In their introduction to Japan's Household Registration System and Citizenship, Chapman and Krogness state that Timothy Amos, in Chapter 3, "neatly contextualizes the historical background on how registration practices worked in the early modern population and continues by discussing the establishment of the 1871 Household Registration Law (koseki hō) and how it hastened the dismantling of the Edo outcaste order to create legislation which disempowered outcastes in irreversible ways" (page 7).

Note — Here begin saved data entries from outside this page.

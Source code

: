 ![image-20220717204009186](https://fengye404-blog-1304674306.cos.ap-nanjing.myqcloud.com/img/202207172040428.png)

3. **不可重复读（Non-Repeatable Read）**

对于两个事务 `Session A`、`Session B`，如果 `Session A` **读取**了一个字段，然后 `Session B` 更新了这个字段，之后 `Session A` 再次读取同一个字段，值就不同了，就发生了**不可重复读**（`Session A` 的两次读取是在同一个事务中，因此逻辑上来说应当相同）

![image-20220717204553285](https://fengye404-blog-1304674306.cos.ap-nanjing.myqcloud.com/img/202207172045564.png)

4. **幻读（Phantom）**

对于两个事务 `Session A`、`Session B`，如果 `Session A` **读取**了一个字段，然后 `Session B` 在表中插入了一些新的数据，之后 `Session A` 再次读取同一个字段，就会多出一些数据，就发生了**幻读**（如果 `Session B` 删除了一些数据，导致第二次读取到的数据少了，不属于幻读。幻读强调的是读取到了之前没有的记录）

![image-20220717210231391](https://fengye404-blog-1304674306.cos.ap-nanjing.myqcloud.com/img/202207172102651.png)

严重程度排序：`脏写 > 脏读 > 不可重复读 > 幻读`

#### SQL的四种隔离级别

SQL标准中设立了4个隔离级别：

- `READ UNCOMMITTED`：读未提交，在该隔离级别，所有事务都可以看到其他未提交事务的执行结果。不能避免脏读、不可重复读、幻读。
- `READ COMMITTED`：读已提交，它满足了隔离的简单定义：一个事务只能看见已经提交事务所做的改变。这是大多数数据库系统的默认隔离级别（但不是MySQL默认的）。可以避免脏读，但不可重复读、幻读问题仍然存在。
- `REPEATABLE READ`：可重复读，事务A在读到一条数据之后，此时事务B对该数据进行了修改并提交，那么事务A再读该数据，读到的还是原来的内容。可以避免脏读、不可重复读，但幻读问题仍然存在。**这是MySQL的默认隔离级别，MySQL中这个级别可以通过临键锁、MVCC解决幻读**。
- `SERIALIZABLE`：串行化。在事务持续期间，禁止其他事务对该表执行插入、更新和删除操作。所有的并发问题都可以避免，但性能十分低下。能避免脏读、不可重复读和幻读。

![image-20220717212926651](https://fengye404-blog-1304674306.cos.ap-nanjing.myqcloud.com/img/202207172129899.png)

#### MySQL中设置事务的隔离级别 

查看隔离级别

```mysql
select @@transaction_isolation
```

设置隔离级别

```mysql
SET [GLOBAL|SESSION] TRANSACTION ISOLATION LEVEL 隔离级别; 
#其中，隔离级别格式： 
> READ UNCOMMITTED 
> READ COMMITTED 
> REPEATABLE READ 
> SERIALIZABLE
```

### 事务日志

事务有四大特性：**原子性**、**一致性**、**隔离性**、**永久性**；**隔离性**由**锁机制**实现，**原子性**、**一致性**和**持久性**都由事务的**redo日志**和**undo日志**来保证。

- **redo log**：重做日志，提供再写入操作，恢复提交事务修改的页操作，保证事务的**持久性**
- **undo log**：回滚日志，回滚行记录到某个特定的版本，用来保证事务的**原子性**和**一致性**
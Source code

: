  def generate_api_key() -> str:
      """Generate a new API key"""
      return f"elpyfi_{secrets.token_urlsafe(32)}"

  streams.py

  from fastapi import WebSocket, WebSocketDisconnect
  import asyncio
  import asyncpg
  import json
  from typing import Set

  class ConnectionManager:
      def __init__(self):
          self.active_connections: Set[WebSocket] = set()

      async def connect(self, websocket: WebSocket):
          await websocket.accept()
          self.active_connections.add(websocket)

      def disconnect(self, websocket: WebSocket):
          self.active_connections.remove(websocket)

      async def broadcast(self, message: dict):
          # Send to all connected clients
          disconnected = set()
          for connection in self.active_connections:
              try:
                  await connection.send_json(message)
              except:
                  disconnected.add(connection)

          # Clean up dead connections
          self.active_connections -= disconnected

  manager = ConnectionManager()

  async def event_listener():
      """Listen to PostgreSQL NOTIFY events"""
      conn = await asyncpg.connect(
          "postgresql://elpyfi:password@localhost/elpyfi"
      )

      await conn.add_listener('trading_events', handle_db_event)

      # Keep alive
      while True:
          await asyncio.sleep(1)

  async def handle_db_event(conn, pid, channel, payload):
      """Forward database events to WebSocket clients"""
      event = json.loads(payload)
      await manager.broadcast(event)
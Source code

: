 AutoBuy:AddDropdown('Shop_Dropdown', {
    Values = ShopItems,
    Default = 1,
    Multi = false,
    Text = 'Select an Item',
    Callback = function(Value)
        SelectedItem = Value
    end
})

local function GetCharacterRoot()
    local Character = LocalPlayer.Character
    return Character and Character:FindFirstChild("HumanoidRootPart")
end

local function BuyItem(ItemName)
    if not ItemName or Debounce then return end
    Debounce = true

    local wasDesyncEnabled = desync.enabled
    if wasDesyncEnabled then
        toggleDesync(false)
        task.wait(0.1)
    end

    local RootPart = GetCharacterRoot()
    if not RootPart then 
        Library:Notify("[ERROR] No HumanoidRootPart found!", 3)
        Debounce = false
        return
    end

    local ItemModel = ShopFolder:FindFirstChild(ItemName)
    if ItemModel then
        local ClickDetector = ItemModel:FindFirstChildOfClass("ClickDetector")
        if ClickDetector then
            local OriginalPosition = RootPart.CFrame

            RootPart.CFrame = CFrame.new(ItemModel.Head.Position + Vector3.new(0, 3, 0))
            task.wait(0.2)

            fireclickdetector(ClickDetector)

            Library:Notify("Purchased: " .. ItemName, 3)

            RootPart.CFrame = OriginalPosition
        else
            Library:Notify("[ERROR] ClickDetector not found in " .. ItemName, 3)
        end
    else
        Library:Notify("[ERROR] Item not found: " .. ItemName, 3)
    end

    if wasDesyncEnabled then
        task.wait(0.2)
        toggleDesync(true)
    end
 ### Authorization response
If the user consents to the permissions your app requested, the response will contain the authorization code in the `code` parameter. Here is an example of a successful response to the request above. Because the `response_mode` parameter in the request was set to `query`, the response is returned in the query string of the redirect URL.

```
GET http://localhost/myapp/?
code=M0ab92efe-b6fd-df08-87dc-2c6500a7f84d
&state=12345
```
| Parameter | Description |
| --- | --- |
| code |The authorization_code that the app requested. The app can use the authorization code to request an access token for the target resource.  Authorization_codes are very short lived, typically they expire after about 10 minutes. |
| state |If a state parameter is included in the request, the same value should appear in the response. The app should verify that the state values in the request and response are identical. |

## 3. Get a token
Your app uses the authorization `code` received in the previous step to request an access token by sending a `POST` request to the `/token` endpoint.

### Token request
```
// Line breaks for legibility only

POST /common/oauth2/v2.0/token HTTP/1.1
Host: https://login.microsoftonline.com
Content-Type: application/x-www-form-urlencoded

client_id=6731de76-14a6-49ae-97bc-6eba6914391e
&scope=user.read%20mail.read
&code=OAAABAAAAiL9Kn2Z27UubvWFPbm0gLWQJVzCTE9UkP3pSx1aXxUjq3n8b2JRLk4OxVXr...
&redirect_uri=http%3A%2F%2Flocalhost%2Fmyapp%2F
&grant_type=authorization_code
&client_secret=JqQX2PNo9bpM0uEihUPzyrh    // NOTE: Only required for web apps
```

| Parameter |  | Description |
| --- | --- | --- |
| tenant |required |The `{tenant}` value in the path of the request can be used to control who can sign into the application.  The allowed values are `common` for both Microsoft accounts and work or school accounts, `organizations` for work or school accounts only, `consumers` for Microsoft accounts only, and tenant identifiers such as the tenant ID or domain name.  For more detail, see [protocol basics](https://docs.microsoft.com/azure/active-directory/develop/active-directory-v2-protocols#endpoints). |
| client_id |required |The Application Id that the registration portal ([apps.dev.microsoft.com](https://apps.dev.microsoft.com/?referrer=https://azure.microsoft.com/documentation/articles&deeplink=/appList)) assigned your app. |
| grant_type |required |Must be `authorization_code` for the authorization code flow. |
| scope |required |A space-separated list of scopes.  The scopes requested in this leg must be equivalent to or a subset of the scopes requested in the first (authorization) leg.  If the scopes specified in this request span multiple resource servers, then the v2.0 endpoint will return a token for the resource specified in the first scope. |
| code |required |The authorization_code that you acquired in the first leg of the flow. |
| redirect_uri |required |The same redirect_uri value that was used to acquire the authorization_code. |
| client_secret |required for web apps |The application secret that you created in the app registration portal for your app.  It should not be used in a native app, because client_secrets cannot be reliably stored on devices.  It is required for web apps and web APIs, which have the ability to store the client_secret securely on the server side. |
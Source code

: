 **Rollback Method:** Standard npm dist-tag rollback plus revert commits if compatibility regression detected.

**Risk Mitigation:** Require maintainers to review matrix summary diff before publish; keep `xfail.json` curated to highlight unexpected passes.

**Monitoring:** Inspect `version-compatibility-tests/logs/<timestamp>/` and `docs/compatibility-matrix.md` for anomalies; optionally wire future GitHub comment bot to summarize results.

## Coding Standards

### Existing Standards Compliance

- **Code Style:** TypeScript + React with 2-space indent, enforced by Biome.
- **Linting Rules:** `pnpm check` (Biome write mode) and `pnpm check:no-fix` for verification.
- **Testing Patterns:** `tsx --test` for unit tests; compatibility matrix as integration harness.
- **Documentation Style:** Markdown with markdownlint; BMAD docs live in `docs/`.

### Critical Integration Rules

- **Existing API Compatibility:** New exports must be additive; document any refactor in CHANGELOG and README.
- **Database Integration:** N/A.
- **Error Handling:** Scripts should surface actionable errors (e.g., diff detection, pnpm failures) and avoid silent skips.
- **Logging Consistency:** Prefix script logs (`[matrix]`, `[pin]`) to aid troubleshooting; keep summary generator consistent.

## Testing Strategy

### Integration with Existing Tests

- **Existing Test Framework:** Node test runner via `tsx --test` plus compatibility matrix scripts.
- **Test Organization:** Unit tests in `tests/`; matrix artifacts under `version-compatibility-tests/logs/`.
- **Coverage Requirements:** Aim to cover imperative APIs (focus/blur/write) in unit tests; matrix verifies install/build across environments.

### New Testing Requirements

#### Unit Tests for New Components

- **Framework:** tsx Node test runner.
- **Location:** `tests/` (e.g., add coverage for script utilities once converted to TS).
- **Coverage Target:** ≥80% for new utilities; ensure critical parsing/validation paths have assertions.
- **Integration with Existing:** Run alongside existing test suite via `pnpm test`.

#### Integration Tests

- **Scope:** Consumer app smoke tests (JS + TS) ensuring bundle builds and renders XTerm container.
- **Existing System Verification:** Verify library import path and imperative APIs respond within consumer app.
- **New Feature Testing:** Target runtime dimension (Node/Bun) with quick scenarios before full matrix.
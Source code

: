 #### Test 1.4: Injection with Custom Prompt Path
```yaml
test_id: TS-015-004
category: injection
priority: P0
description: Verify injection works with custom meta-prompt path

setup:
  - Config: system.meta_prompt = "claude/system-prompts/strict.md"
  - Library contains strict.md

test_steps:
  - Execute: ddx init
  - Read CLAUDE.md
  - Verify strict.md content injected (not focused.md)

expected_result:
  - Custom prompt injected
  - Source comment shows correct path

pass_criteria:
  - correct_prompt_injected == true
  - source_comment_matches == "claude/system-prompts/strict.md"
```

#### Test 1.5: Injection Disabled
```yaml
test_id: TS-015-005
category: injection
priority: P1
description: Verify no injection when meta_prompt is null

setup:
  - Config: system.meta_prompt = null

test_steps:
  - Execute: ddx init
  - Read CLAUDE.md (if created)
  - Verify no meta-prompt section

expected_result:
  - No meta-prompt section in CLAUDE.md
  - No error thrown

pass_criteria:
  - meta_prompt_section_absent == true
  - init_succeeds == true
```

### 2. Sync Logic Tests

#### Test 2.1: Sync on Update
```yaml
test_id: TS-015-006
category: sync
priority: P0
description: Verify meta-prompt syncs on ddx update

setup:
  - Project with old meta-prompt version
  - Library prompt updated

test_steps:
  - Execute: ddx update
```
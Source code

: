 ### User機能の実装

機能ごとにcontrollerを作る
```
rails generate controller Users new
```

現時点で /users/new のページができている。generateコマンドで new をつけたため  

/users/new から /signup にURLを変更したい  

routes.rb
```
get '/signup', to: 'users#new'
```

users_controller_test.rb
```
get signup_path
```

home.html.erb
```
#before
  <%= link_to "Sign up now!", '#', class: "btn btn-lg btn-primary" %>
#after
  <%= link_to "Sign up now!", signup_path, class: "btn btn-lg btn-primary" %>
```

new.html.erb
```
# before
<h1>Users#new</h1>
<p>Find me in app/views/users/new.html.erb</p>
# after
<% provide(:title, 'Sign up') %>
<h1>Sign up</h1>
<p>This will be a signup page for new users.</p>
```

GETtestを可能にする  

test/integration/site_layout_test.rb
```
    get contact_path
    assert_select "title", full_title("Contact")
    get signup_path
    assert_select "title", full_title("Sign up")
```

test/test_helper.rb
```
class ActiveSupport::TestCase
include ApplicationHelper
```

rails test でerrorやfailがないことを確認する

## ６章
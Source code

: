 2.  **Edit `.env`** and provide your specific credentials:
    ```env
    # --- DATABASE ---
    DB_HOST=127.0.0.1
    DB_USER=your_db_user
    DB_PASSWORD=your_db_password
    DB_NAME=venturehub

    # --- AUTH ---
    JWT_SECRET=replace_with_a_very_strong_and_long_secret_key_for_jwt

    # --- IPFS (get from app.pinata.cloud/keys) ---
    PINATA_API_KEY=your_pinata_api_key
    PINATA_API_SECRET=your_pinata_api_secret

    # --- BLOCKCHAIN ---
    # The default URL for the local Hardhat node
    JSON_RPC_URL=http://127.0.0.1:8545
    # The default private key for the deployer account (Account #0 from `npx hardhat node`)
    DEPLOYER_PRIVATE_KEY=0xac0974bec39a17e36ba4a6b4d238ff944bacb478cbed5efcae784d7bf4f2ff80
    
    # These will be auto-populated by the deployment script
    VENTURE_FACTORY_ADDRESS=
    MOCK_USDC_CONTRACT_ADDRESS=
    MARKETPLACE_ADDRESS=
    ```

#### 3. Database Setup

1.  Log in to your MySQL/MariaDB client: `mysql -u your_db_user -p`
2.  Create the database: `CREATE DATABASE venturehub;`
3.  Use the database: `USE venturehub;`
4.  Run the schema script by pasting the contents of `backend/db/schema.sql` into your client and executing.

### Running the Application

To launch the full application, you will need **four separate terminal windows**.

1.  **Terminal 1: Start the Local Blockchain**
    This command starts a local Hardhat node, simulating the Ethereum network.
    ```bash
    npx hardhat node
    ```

What Amos most "neatly" does, however, is to avoid any serious "contextualization" of status issues in Japan, in a bid to focus on historical developments most directly related to the topic of his book -- the "burakumin" he claims to exist in present-day Japan in part because of the way the outcaste order was dismantled in the Meiji period.

Victims of change

Amos sets out to (1) "offer a brief background on early modern population registration practices and the distinctive political cultures of early modern eastern Japanese outcastes", (2) "discuss early Meiji attemps to reform registration practices and the establishment and enactment of the 1871 Household Registration Law", (3) "show how this law hastened the dismantling of the Edo outcaste order, prompting the creation of other related pieces of legislation, and disempowering outcastes in seemingly intractable ways", and in conclusion (4) "[make] some observations about the implications of this research study for future work on registration practices in Japan" (page 43).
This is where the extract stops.